The lines to be copied are those below that contain "begin".

▸ **DATA FOR THIS EXERCISE**
┄┄┄┄┄┄┄┄┄┄

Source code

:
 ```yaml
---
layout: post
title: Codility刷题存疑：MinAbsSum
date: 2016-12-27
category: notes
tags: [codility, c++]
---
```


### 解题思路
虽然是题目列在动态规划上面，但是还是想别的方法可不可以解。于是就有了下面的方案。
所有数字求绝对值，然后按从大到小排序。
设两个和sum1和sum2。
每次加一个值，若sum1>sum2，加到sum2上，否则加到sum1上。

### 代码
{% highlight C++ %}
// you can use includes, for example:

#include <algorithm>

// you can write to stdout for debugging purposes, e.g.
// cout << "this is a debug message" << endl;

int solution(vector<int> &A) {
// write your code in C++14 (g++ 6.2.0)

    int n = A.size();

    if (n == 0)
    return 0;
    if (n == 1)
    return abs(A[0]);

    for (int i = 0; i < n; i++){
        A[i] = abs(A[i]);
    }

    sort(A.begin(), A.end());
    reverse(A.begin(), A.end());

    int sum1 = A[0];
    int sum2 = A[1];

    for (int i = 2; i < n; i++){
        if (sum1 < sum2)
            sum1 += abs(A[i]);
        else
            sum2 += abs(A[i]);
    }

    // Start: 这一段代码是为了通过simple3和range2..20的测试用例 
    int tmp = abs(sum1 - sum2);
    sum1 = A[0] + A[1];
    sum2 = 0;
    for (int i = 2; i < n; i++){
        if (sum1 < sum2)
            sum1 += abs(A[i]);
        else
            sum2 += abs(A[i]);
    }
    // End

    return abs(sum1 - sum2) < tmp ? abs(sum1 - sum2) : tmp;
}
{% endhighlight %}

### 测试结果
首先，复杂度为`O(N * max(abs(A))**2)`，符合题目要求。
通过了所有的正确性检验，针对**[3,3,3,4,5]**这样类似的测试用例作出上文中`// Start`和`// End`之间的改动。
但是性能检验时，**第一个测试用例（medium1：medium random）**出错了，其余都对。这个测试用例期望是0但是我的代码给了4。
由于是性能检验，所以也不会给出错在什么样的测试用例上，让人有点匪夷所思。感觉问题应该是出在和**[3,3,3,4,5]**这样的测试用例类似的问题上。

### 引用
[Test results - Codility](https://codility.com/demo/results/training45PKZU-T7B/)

┄┄┄┄┄┄┄┄┄┄

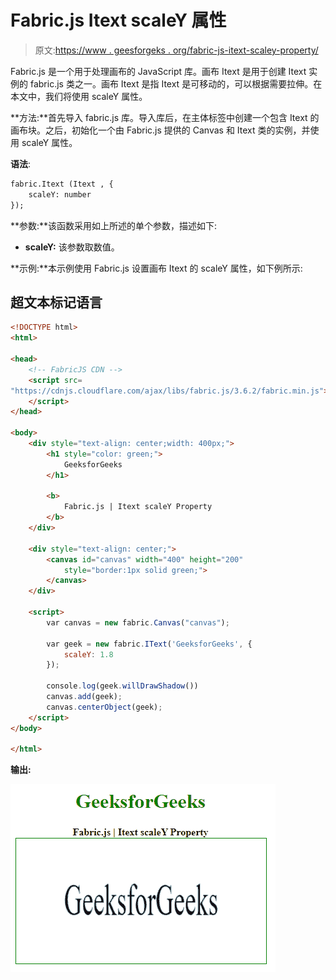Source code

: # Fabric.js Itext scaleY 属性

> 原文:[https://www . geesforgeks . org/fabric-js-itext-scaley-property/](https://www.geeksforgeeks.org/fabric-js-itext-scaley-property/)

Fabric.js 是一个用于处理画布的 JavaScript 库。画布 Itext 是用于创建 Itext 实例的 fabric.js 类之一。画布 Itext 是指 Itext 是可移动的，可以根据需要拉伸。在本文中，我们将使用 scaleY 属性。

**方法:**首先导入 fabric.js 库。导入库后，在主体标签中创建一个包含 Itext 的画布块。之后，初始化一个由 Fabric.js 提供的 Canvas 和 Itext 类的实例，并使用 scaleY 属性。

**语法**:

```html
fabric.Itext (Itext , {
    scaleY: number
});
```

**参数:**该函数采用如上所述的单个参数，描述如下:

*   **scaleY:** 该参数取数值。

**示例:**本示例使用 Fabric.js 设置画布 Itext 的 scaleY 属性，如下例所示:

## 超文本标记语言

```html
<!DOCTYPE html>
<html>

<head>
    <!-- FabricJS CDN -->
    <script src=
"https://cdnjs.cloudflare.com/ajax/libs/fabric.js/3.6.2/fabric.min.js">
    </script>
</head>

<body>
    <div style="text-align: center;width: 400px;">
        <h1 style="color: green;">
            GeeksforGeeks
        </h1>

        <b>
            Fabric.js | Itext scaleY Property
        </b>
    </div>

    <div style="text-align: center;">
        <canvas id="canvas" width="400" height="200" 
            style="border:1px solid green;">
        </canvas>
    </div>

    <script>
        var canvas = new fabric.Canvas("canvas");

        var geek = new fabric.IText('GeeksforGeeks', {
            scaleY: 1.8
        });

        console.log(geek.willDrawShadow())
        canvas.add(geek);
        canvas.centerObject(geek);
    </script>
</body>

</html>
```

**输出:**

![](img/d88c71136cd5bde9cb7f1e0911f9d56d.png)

┄┄┄┄┄┄┄┄┄┄

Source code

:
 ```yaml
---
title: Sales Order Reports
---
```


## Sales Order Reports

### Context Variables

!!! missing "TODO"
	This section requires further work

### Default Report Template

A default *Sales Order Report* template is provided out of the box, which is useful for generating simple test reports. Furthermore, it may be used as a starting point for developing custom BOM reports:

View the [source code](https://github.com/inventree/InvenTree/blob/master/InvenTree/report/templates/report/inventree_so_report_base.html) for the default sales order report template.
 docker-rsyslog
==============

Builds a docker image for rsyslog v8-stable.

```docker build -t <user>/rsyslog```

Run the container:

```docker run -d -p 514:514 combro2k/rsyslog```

┄┄┄┄┄┄┄┄┄┄

▸ **RESPONSE AREA**
    sort(A.begin(), A.end());
    reverse(A.begin(), A.end());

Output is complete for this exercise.